Gorrión molinero (Passer montanus)
El gorrión molinero (Passer montanus) es una pequeña ave paseriforme de la familia Passeridae, ampliamente distribuida por la mayor parte de Eurasia templada y el sudeste de Asia. Se reconoce fácilmente por su aspecto compacto y su comportamiento gregario, siendo habitual verlo en grupos en zonas rurales y periurbanas. Esta especie ha sido introducida en otras regiones, como Estados Unidos, donde también se ha adaptado con éxito. Su dieta se basa principalmente en semillas, aunque durante la época de cría consume también pequeños invertebrados. A pesar de su tamaño reducido, el gorrión molinero es una especie resistente, aunque puede verse afectado por parásitos, enfermedades y depredadores.
Datos curiosos
Reproducción
La reproducción del gorrión molinero suele comenzar en primavera, cuando las parejas buscan cavidades naturales, huecos en edificios o nidos abandonados de otras aves para instalar su propio nido. El cortejo incluye exhibiciones y vocalizaciones, tras las cuales ambos miembros de la pareja colaboran en la construcción del nido, utilizando hierbas, plumas y otros materiales blandos. La puesta consta habitualmente de cinco o seis huevos, que son incubados durante menos de dos semanas.

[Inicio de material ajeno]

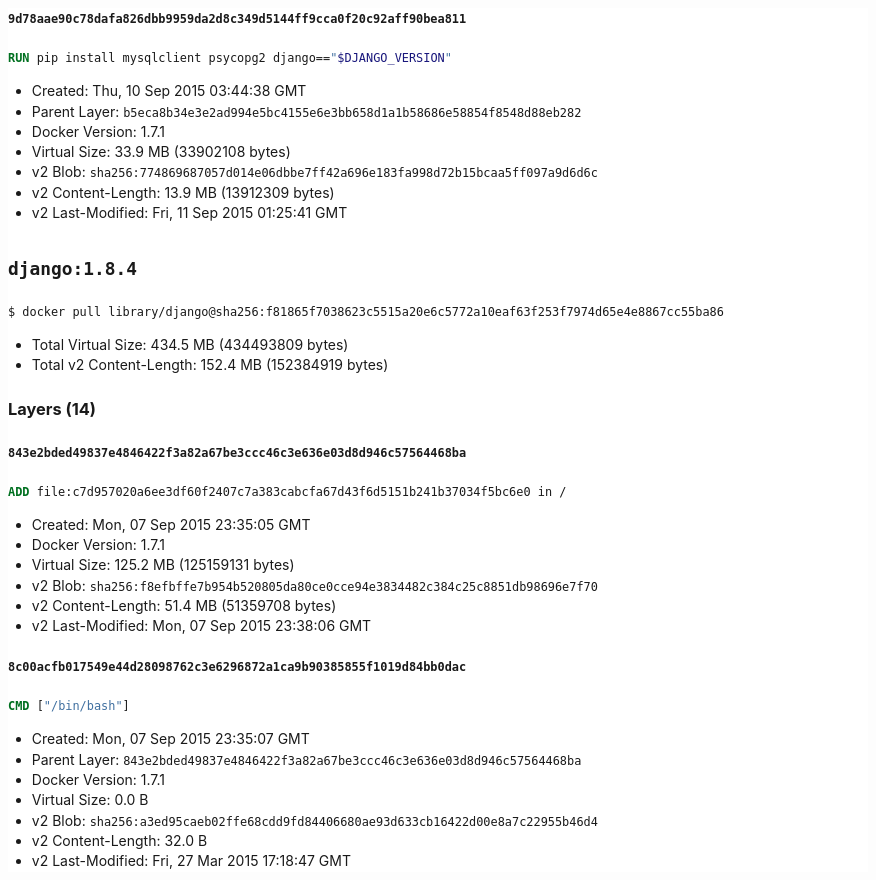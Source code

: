 #### `9d78aae90c78dafa826dbb9959da2d8c349d5144ff9cca0f20c92aff90bea811`

```dockerfile
RUN pip install mysqlclient psycopg2 django=="$DJANGO_VERSION"
```

-	Created: Thu, 10 Sep 2015 03:44:38 GMT
-	Parent Layer: `b5eca8b34e3e2ad994e5bc4155e6e3bb658d1a1b58686e58854f8548d88eb282`
-	Docker Version: 1.7.1
-	Virtual Size: 33.9 MB (33902108 bytes)
-	v2 Blob: `sha256:774869687057d014e06dbbe7ff42a696e183fa998d72b15bcaa5ff097a9d6d6c`
-	v2 Content-Length: 13.9 MB (13912309 bytes)
-	v2 Last-Modified: Fri, 11 Sep 2015 01:25:41 GMT

## `django:1.8.4`

```console
$ docker pull library/django@sha256:f81865f7038623c5515a20e6c5772a10eaf63f253f7974d65e4e8867cc55ba86
```

-	Total Virtual Size: 434.5 MB (434493809 bytes)
-	Total v2 Content-Length: 152.4 MB (152384919 bytes)

### Layers (14)

#### `843e2bded49837e4846422f3a82a67be3ccc46c3e636e03d8d946c57564468ba`

```dockerfile
ADD file:c7d957020a6ee3df60f2407c7a383cabcfa67d43f6d5151b241b37034f5bc6e0 in /
```

-	Created: Mon, 07 Sep 2015 23:35:05 GMT
-	Docker Version: 1.7.1
-	Virtual Size: 125.2 MB (125159131 bytes)
-	v2 Blob: `sha256:f8efbffe7b954b520805da80ce0cce94e3834482c384c25c8851db98696e7f70`
-	v2 Content-Length: 51.4 MB (51359708 bytes)
-	v2 Last-Modified: Mon, 07 Sep 2015 23:38:06 GMT

#### `8c00acfb017549e44d28098762c3e6296872a1ca9b90385855f1019d84bb0dac`

```dockerfile
CMD ["/bin/bash"]
```

-	Created: Mon, 07 Sep 2015 23:35:07 GMT
-	Parent Layer: `843e2bded49837e4846422f3a82a67be3ccc46c3e636e03d8d946c57564468ba`
-	Docker Version: 1.7.1
-	Virtual Size: 0.0 B
-	v2 Blob: `sha256:a3ed95caeb02ffe68cdd9fd84406680ae93d633cb16422d00e8a7c22955b46d4`
-	v2 Content-Length: 32.0 B
-	v2 Last-Modified: Fri, 27 Mar 2015 17:18:47 GMT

Tras la eclosión, ambos progenitores alimentan a los polluelos, que permanecen en el nido hasta que están listos para volar. Durante la temporada de cría, la dieta se enriquece con invertebrados, fundamentales para el desarrollo de los jóvenes.
Plumas y morfología
El plumaje del gorrión molinero destaca por el color castaño intenso en la nuca y el píleo, contrastando con las mejillas blancas que presentan una característica mancha negra en cada lado. El dorso es pardo con estrías oscuras, mientras que las partes inferiores son más claras. Las alas muestran bandas y tonos marrones, y el aspecto general es compacto y armonioso. Los jóvenes presentan colores similares pero más apagados y menos contrastados.
Dimorfismo sexual
El gorrión molinero presenta un dimorfismo sexual muy poco evidente, ya que machos y hembras tienen un plumaje prácticamente idéntico. Ambos sexos comparten los mismos patrones y colores, lo que dificulta distinguirlos a simple vista.